Former New York Giants running back Tiki Barber paid a visit to City Hall last week in the midst of a fire drill, but he wasn't there to talk football or even politics.
Barber, a correspondent for NBC's "Today Show," has a side job investing in low-income housing projects. He was in town to try to score points with Mayor L. Douglas Wilder, Chief Administrative Officer Sheila Hill-Christian and Rachel Flynn, director of community development. ("I didn't know who he was," Flynn confesses.)
His business, Tiki Ventures, LLC, has partnered with a New York City firm, Related Affordable, to purchase, renovate and re-landscape Woodcroft Village, a 250-unit apartment complex at the corner of Jennie Scher and Government roads in the Fulton neighborhood.
As part of the project's financing, Barber wants to acquire federal low-income housing credits. The tax credits are available to developers who agree to keep rents low. In Richmond, that means if a developer rents to a family of four, for example, the family would have to make less than $34,650 a year, and rent could be no more than $780 a month for a two-bedroom unit or $900 for a three-bedroom, including utilities.

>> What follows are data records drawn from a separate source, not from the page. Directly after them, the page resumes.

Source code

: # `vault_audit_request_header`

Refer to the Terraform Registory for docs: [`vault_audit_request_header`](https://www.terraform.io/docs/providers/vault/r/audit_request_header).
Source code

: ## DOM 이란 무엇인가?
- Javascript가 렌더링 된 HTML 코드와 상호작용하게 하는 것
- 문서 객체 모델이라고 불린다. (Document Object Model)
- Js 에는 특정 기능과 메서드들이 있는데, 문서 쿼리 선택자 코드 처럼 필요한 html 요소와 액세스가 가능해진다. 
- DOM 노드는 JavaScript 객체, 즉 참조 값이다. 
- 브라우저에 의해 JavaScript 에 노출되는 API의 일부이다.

Winning the tax credits is a competitive process. This year the Virginia Housing Development Authority, the agency responsible for distributing the low-income housing credits, has received more than twice as many applications as there are available credits.
Which explains Barber's visit with Wilder.
Applicants earn points for clearing certain hurdles and having a letter of support from the sponsoring locality, says Jim Chandler, director of low-income-housing tax-credit programs for the VHDA. The credits are divided into regional pools, meaning Barber's project will compete against others in Richmond. That includes an application from the Richmond Redevelopment & Housing Authority for work on Dove Court, for which the administration has also written a letter of support.
Chandler says he's not sure what that means for Barber's project, but says that other localities sometimes decline to write letters for private developers competing against their own housing authorities.
Flynn says the city is waiting for the landscaping plans before it will make a final determination on a letter of support.
Barber has also applied for credits toward projects in Portsmouth, Danville and Roanoke.